Long Live the Seals

By: Maya Arruda Email: marruda7@umassd.edu

An Arctic fur seal pup.

You ever get that feeling of frustration when you get stuck cleaning up someone else’s mess? I’m sure anyone who ever worked in a fast food joint or a service industry can relate. 

Anyone in the environmental conservation field feels the same way, having to clean up the damage our ancestors did from overhunting, to pollution, to over-logging, to the gaping hole in the ozone layer. 

Species conservation of near extinct species has taken a special role in people’s hearts, nowadays. Most people are interested in saving species from extinction, especially when humans are the direct or indirect cause. Seeing those efforts produce results and that these species’s populations are going up is usually a source of joy. However, just because we got the population numbers up a little bit doesn’t mean we truly finished cleaning up the mess. Most charts on population recovery only show the population after it was almost extinct, not what the population sizes were before whatever led to the almost extinction, whether it be poaching or pollution. 

A research project led by Dr. Catherine Foley took the population ecology of a population of Arctic fur seals off the coast of the island of South Georgia, a semi-glacial island between South America and the Antarctic. Officially, the South Georgian Arctic fur seal population has, for the most part, recovered with a species population estimated between 4.5 to 6.2 million according to Grebieniow et al.’s paper in 2020. This species has been listed by the IUCN as of “least concern.”

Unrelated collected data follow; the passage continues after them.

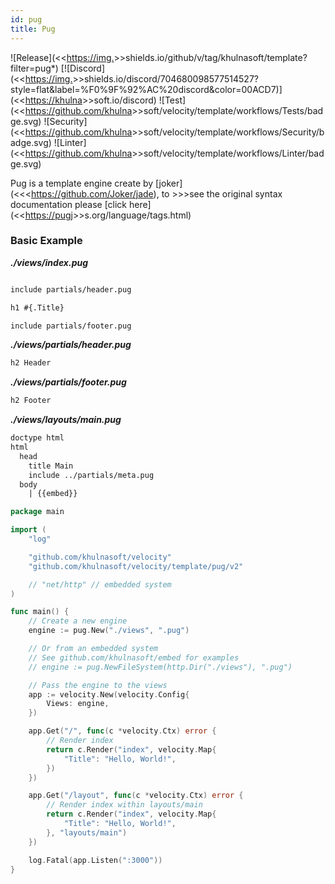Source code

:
 ```yaml
---
id: pug
title: Pug
---
```


![Release](<<<https://img.>>>shields.io/github/v/tag/khulnasoft/template?filter=pug*)
[![Discord](<<<https://img.>>>shields.io/discord/704680098577514527?style=flat&label=%F0%9F%92%AC%20discord&color=00ACD7)](<<<https://khulna>>>soft.io/discord)
![Test](<<<https://github.com/khulna>>>soft/velocity/template/workflows/Tests/badge.svg)
![Security](<<<https://github.com/khulna>>>soft/velocity/template/workflows/Security/badge.svg)
![Linter](<<<https://github.com/khulna>>>soft/velocity/template/workflows/Linter/badge.svg)

Pug is a template engine create by [joker](<<<https://github.com/Joker/jade), to >>>see the original syntax documentation please [click here](<<<https://pugj>>>s.org/language/tags.html)

### Basic Example

_**./views/index.pug**_
```html  

include partials/header.pug

h1 #{.Title}

include partials/footer.pug
```  

_**./views/partials/header.pug**_
```html
h2 Header
```  

_**./views/partials/footer.pug**_
```html
h2 Footer
```  

_**./views/layouts/main.pug**_
```html
doctype html
html
  head
    title Main
    include ../partials/meta.pug
  body
    | {{embed}}
```  


```go
package main

import (
	"log"

	"github.com/khulnasoft/velocity"
	"github.com/khulnasoft/velocity/template/pug/v2"

	// "net/http" // embedded system
)

func main() {
	// Create a new engine
	engine := pug.New("./views", ".pug")

	// Or from an embedded system
	// See github.com/khulnasoft/embed for examples
	// engine := pug.NewFileSystem(http.Dir("./views"), ".pug")

	// Pass the engine to the views
	app := velocity.New(velocity.Config{
		Views: engine,
	})

	app.Get("/", func(c *velocity.Ctx) error {
		// Render index
		return c.Render("index", velocity.Map{
			"Title": "Hello, World!",
		})
	})

	app.Get("/layout", func(c *velocity.Ctx) error {
		// Render index within layouts/main
		return c.Render("index", velocity.Map{
			"Title": "Hello, World!",
		}, "layouts/main")
	})

	log.Fatal(app.Listen(":3000"))
}

```

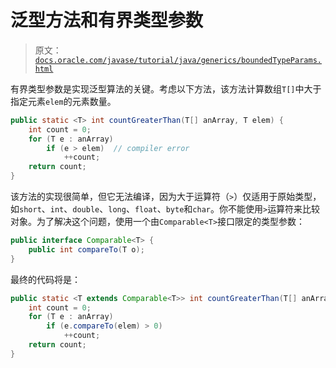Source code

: # 泛型方法和有界类型参数

> 原文：[`docs.oracle.com/javase/tutorial/java/generics/boundedTypeParams.html`](https://docs.oracle.com/javase/tutorial/java/generics/boundedTypeParams.html)

有界类型参数是实现泛型算法的关键。考虑以下方法，该方法计算数组`T[]`中大于指定元素`elem`的元素数量。

```java
public static <T> int countGreaterThan(T[] anArray, T elem) {
    int count = 0;
    for (T e : anArray)
        if (e > elem)  // compiler error
            ++count;
    return count;
}

```

该方法的实现很简单，但它无法编译，因为大于运算符（`>`）仅适用于原始类型，如`short`、`int`、`double`、`long`、`float`、`byte`和`char`。你不能使用`>`运算符来比较对象。为了解决这个问题，使用一个由`Comparable<T>`接口限定的类型参数：

```java
public interface Comparable<T> {
    public int compareTo(T o);
}

```

最终的代码将是：

```java
public static <T extends Comparable<T>> int countGreaterThan(T[] anArray, T elem) {
    int count = 0;
    for (T e : anArray)
        if (e.compareTo(elem) > 0)
            ++count;
    return count;
}

```
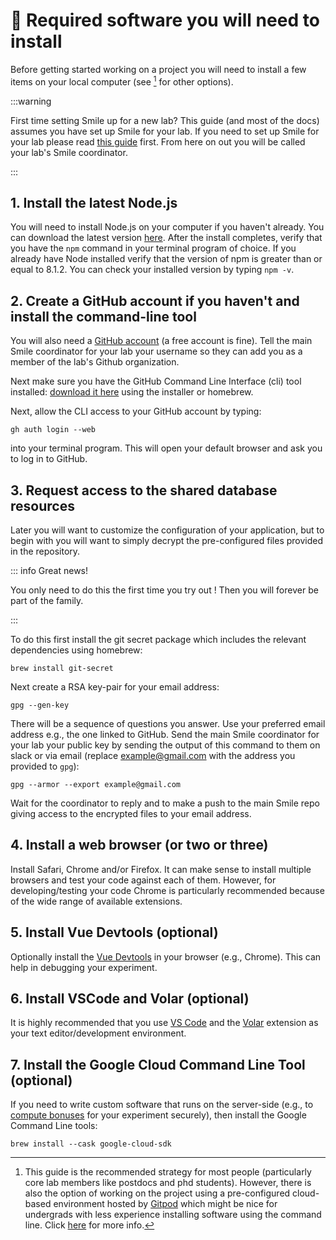 # :space_invader: Required software you will need to install

Before getting started working on a <SmileText/> project you will need to
install a few items on your local computer (see [^gitpod] for other options).

:::warning

First time setting Smile up for a new lab? This guide (and most of the docs)
assumes you have set up Smile for your lab. If you need to set up Smile for your
lab please read [this guide](/labconfig) first. From here on out you will be
called your lab's Smile coordinator.

:::

## 1. Install the latest Node.js

You will need to install Node.js on your computer if you haven't already. You
can download the latest version [here](https://nodejs.org/en/download/). After
the install completes, verify that you have the `npm` command in your terminal
program of choice. If you already have Node installed verify that the version of
npm is greater than or equal to 8.1.2. You can check your installed version by
typing `npm -v`.

## 2. Create a GitHub account if you haven't and install the command-line tool

You will also need a [GitHub account](https://github.com/join) (a free account
is fine). Tell the main Smile coordinator for your lab your username so they can
add you as a member of the lab's Github organization.

Next make sure you have the GitHub Command Line Interface (cli) tool installed:
[download it here](https://cli.github.com) using the installer or homebrew.

Next, allow the CLI access to your GitHub account by typing:

```
gh auth login --web
```

into your terminal program. This will open your default browser and ask you to
log in to GitHub.

## 3. Request access to the shared database resources

Later you will want to customize the configuration of your application, but to
begin with you will want to simply decrypt the pre-configured files provided in
the repository.

::: info Great news!

You only need to do this the first time you try out <SmileText/>! Then you will
forever be part of the family.

:::

To do this first install the git secret package which includes the relevant
dependencies using homebrew:

```
brew install git-secret
```

Next create a RSA key-pair for your email address:

```
gpg --gen-key
```

There will be a sequence of questions you answer. Use your preferred email
address e.g., the one linked to GitHub. Send the main Smile coordinator for your
lab your public key by sending the output of this command to them on slack or
via email (replace example@gmail.com with the address you provided to `gpg`):

<div class="language-"><pre><code><span class="line">gpg --armor --export example@gmail.com</span></code></pre></div>

Wait for the coordinator to reply and to make a push to the main Smile repo
giving access to the encrypted files to your email address.

## 4. Install a web browser (or two or three)

Install Safari, Chrome and/or Firefox. It can make sense to install multiple
browsers and test your code against each of them. However, for
developing/testing your code Chrome is particularly recommended because of the
wide range of available extensions.

## 5. Install Vue Devtools (optional)

Optionally install the [Vue Devtools](https://devtools.vuejs.org) in your
browser (e.g., Chrome). This can help in debugging your experiment.

## 6. Install VSCode and Volar (optional)

It is highly recommended that you use [VS Code](https://code.visualstudio.com/)
and the [Volar](https://marketplace.visualstudio.com/items?itemName=Vue.volar)
extension as your text editor/development environment.

## 7. Install the Google Cloud Command Line Tool (optional)

If you need to write custom software that runs on the server-side (e.g., to
[compute bonuses](/bonuses) for your experiment securely), then install the
Google Command Line tools:

```
brew install --cask google-cloud-sdk
```

[^gitpod]:
    This guide is the recommended strategy for most people (particularly core
    lab members like postdocs and phd students). However, there is also the
    option of working on the project using a pre-configured cloud-based
    environment hosted by [Gitpod](https://gitpod.io) which might be nice for
    undergrads with less experience installing software using the command line.
    Click [here](/gitpod) for more info.
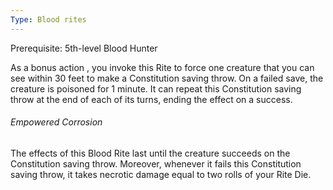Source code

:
 ```yaml
---
Type: Blood rites
---
```

Prerequisite: 5th-level Blood Hunter

As a bonus action , you invoke this Rite to force one creature that you can see within 30 feet to make a Constitution saving throw. On a failed save, the creature is poisoned for 1 minute.
It can repeat this Constitution saving throw at the end of each of its turns, ending the effect on a success.

###### Empowered Corrosion
The effects of this Blood Rite last until the creature succeeds on the Constitution saving throw. Moreover, whenever it fails this Constitution saving throw, it takes necrotic damage equal to two rolls of your Rite Die.
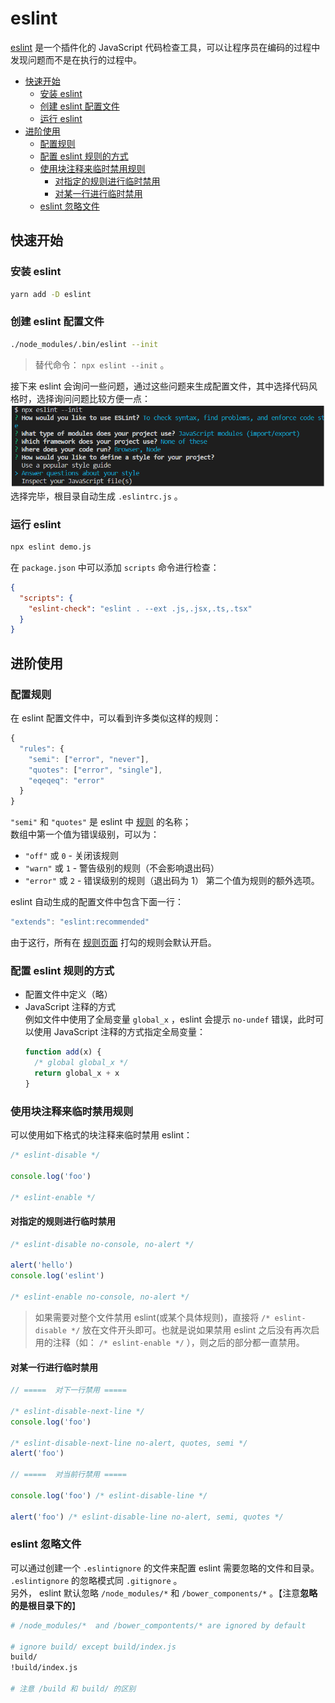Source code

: # eslint

[eslint](https://cn.eslint.org/) 是一个插件化的 JavaScript 代码检查工具，可以让程序员在编码的过程中发现问题而不是在执行的过程中。

- [快速开始](#快速开始)
  - [安装 eslint](#安装eslint)
  - [创建 eslint 配置文件](#创建eslint配置文件)
  - [运行 eslint](#运行eslint)
- [进阶使用](#进阶使用)
  - [配置规则](#配置规则)
  - [配置 eslint 规则的方式](#配置eslint规则的方式)
  - [使用块注释来临时禁用规则](#使用块注释来临时禁用规则)
    - [对指定的规则进行临时禁用](#对指定的规则进行临时禁用)
    - [对某一行进行临时禁用](#对某一行进行临时禁用)
  - [eslint 忽略文件](#eslint忽略文件)

## 快速开始

### 安装 eslint

```sh
yarn add -D eslint
```

### 创建 eslint 配置文件

```sh
./node_modules/.bin/eslint --init
```

> 替代命令： `npx eslint --init` 。

接下来 eslint 会询问一些问题，通过这些问题来生成配置文件，其中选择代码风格时，选择询问问题比较方便一点：  
![eslint-init](media/eslint-init.png)  
选择完毕，根目录自动生成 `.eslintrc.js` 。

### 运行 eslint

```sh
npx eslint demo.js
```

在 `package.json` 中可以添加 `scripts` 命令进行检查：

```json
{
  "scripts": {
    "eslint-check": "eslint . --ext .js,.jsx,.ts,.tsx"
  }
}
```

## 进阶使用

### 配置规则

在 eslint 配置文件中，可以看到许多类似这样的规则：

```js
{
  "rules": {
    "semi": ["error", "never"],
    "quotes": ["error", "single"],
    "eqeqeq": "error"
  }
}
```

`"semi"` 和 `"quotes"` 是 eslint 中 [规则](https://cn.eslint.org/docs/rules/) 的名称；  
数组中第一个值为错误级别，可以为：

- `"off"` 或 `0` - 关闭该规则
- `"warn"` 或 `1` - 警告级别的规则（不会影响退出码）
- `"error"` 或 `2` - 错误级别的规则（退出码为 1）
  第二个值为规则的额外选项。

eslint 自动生成的配置文件中包含下面一行：

```js
"extends": "eslint:recommended"
```

由于这行，所有在 [规则页面](https://cn.eslint.org/docs/rules/) 打勾的规则会默认开启。

### 配置 eslint 规则的方式

- 配置文件中定义（略）
- JavaScript 注释的方式  
  例如文件中使用了全局变量 `global_x` ，eslint 会提示 `no-undef` 错误，此时可以使用 JavaScript 注释的方式指定全局变量：
  ```js
  function add(x) {
    /* global global_x */
    return global_x + x
  }
  ```

### 使用块注释来临时禁用规则

可以使用如下格式的块注释来临时禁用 eslint：

```js
/* eslint-disable */

console.log('foo')

/* eslint-enable */
```

#### 对指定的规则进行临时禁用

```js
/* eslint-disable no-console, no-alert */

alert('hello')
console.log('eslint')

/* eslint-enable no-console, no-alert */
```

> 如果需要对整个文件禁用 eslint(或某个具体规则)，直接将 `/* eslint-disable */` 放在文件开头即可。也就是说如果禁用 eslint 之后没有再次启用的注释（如： `/* eslint-enable */` ），则之后的部分都一直禁用。

#### 对某一行进行临时禁用

```js
// =====  对下一行禁用 =====

/* eslint-disable-next-line */
console.log('foo')

/* eslint-disable-next-line no-alert, quotes, semi */
alert('foo')

// =====  对当前行禁用 =====

console.log('foo') /* eslint-disable-line */

alert('foo') /* eslint-disable-line no-alert, semi, quotes */
```

### eslint 忽略文件

可以通过创建一个 `.eslintignore` 的文件来配置 eslint 需要忽略的文件和目录。  
`.eslintignore` 的忽略模式同 `.gitignore` 。  
另外， eslint 默认忽略 `/node_modules/*` 和 `/bower_components/*` 。【注意**忽略的是根目录下的**】

```sh
# /node_modules/*  and /bower_compontents/* are ignored by default

# ignore build/ except build/index.js
build/
!build/index.js

# 注意 /build 和 build/ 的区别
```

Most of the Arctic fur seal population (97% according to Hoffman et al. 2018’s paper about gene flow in Arctic Fur Seals) resides within the South Georgia island vicinity. The island of South Georgia, actual uninhabited island, is very hard to get to with no facilities for aircraft. Winters on this island are especially hard for humans as the extremely cold weather makes the island inhospitable to any living being not adapted to living on the giant ice continent (i.e. Antarctica), which makes keeping track of Arctic fur seal populations very difficult.  The Arctic fur seal faced near extinction in the 1900s after being over hunted, similarly to the buffalo in North America. At one point, no seals could be found on the South Georgia coast (i.e. their main land-based habitat/ mating ground). Before the early 1900s was not a good time to be a seal. Or anything, really. 

No one had any records or counts on Arctic fur seal populations before their near extinction, so Foley and squad had to make their own estimate. Using historical records of seal hunting trips, Foley and team collected data on the approximate mortality rate of fur seals prior to the early 1900s, when hunting seals was finally criminalized. Using this mortality rate in addition to other species information (such as lifespan, birth rate, life history, etc), she crafted a model to estimate the initial Arctic fur seal population. 

Moreover, her project included a method to obtain a more accurate measure of today’s Arctic fur seal population (because, let’s be real here, 4.5 to 6.2 million seals is pretty vague). She used a mix of time-lapse photography, high res photography, drone photography and satellite imagery to directly count the number of seals on the South Georgia coast. Seal species, and their gender/age, were identified from higher resolution pictures by volunteers at Seal Watch. Anyone with a computer can try their hand at seal identification, even though the project officially finished. Wink, wink, nudge, nudge. 

To the surprise of absolutely no one, there was a statistically significant difference between the estimated B.H. (before hunting) and A.H. populations. Even with the gigantic error bars on both populations. 

She presented this case study, along with four more aquatic species research projects (yes, including penguins), in a seminar titled “Leveraging quantitative methods and emerging technologies for marine conservation” on the UMass Dartmouth campus February 11, 2022. Highlights include usage of AI, courtesy of AI Fish, to identify whales and usage of belly patterns to identify individuals in Weddell seal populations.